Søren-Peter Andreasen

Directeur général
EDFI

Parcours

Avant de rejoindre EFDI en 2016, Søren Peter Andreasen a exercé pendant quinze ans dans le secteur du conseil, avec une spécialisation dans les domaines du développement, de la finance et de l’investissement sur les marchés émergents. Il est titulaire d’un master en politiques publiques de l’université d’Harvard. Il a débuté sa carrière professionnelle auprès du secrétariat général des Nations unies, à New York, avant de rejoindre McKinsey & Co. à Copenhague. Il a par la suite cofondé le cabinet de conseil Dalberg Global Development Advisors.

EDFI

EDFI – l’association des Institutions européennes de financement du développement – a été créée en 1992 pour soutenir et promouvoir l’action des institutions bilatérales de financement du développement (IFD).

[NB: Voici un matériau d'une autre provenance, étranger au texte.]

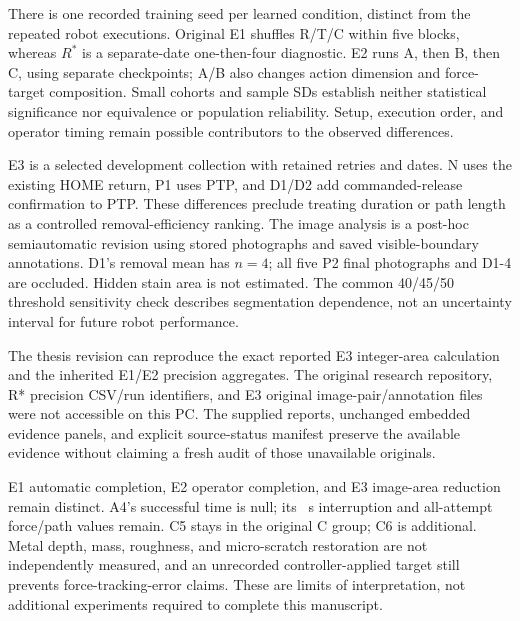 There is one recorded training seed per learned condition, distinct from the repeated robot executions. Original E1 shuffles R/T/C within five blocks, whereas \(R^{*}\) is a separate-date one-then-four diagnostic. E2 runs A, then B, then C, using separate checkpoints; A/B also changes action dimension and force-target composition. Small cohorts and sample SDs establish neither statistical significance nor equivalence or population reliability. Setup, execution order, and operator timing remain possible contributors to the observed differences.

E3 is a selected development collection with retained retries and dates. N uses the existing HOME return, P1 uses PTP, and D1/D2 add commanded-release confirmation to PTP. These differences preclude treating duration or path length as a controlled removal-efficiency ranking. The image analysis is a post-hoc semiautomatic revision using stored photographs and saved visible-boundary annotations. D1's removal mean has \(n=4\); all five P2 final photographs and D1-4 are occluded. Hidden stain area is not estimated. The common 40/45/50 threshold sensitivity check describes segmentation dependence, not an uncertainty interval for future robot performance.

The thesis revision can reproduce the exact reported E3 integer-area calculation and the inherited E1/E2 precision aggregates. The original research repository, R* precision CSV/run identifiers, and E3 original image-pair/annotation files were not accessible on this PC. The supplied reports, unchanged embedded evidence panels, and explicit source-status manifest preserve the available evidence without claiming a fresh audit of those unavailable originals.

E1 automatic completion, E2 operator completion, and E3 image-area reduction remain distinct. A4's successful time is null; its \AfourInterval~s interruption and all-attempt force/path values remain. C5 stays in the original C group; C6 is additional. Metal depth, mass, roughness, and micro-scratch restoration are not independently measured, and an unrecorded controller-applied target still prevents force-tracking-error claims. These are limits of interpretation, not additional experiments required to complete this manuscript.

Avec un portefeuille cumulé de 44 milliards d’euros, dont plus de 10 milliards de financements climatiques, les quinze institutions membres d’EDFI partagent la vision d’un monde où le secteur privé peut offrir aux populations des pays à revenu faible ou intermédiaire des opportunités d’emploi décent et une amélioration de leurs conditions de vie, et où les flux de l’investissement privé s’alignent avec les Objectifs de développement durable (ODD) et l’Accord de Paris sur le climat. La mission d’EDFI est de promouvoir les intérêts communs de ses membres, d’impulser les politiques et de stimuler l’innovation au niveau des standards sectoriels.